An effort by three Texas-based scholars involved in a global movement to diversify the works of William Shakespeare is growing, with more performances and a second volume of plays.
Why it matters: The scholars are making Shakespeare more accessible to U.S.-Mexico border communities and beyond.
Zoom in: “The Bard in the Borderlands: An Anthology of Shakespeare Appropriations en La Frontera, Volume 2” was released yesterday and contains four plays.
- The plays tackle Shakespeare’s complex treatment of comedy and reimagine “The Merchant of Venice,” “The Winter’s Tale,” “Measure for Measure,” and “The Comedy of Errors.”
Catch up quick: The three scholars, Kathryn Vomero Santos of Trinity University and Katherine Gillen and Adrianna M. Santos of Texas A&M University-San Antonio, last year were awarded a $500,000 grant from the Mellon Foundation to examine Shakespeare through a Chicano studies lens.
- “The Bard in the Borderlands: An Anthology of Shakespeare Appropriations en La Frontera, Volume 1″ was published in May 2023.
Zoom in: Like the first volume, the new one retells Shakespeare’s work through Latino and Indigenous lenses.
- The latest book contains Lydia G. Garcia and Bill Rauch’s bilingual “La Comedia of Errors,” which uses humor while tackling the separation of families at the U.S.–Mexico border.
The intrigue: The first volume is already being taught at two Canadian universities and all over the U.S., including at the University of Kentucky and Princeton University.

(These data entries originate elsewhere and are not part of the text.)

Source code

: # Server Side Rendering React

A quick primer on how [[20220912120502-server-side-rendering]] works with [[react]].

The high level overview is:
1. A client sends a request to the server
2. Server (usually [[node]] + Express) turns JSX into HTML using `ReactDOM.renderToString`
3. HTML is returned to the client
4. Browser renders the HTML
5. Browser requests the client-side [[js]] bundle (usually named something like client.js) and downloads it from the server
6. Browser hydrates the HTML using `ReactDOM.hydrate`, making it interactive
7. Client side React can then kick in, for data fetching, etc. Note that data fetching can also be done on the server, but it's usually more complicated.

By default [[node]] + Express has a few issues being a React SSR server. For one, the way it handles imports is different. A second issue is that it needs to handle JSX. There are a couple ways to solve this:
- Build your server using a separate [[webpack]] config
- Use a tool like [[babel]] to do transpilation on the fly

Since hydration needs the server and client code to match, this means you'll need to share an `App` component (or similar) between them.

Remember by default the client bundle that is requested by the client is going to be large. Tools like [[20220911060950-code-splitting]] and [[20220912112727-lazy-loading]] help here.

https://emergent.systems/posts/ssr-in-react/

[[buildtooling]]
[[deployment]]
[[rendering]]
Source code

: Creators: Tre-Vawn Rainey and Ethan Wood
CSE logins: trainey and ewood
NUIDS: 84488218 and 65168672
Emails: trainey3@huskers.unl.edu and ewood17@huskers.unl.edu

- “I think that is a testament to the types of plays that are in the anthology … but also gives a sense that people are really hungry for a way to teach and engage with Shakespeare that reflects their students and their students’ identities,” Kathryn Vomero Santos tells Axios Latino.
Zoom out: Gillen tells Axios a Shakespeare borderland conference held in San Antonio in March attracted 200 teachers, students, artists and theater practitioners.
- “We’ve been able to see what happens when these plays really come to life.”
- Adrianna M. Santos says her favorite part of that conference was seeing a student production of “Romeo and Juliet” set in their hometown in the South Texas Valley.
- “I just could see them taking the frame of Shakespeare and doing their own thing with it, and it made me very proud of them.”
What we’re watching: The scholars are planning a third volume and more events in Texas.
Editor’s note: This story has been corrected to reflect that the three scholars are Texas-based (not all Latinas).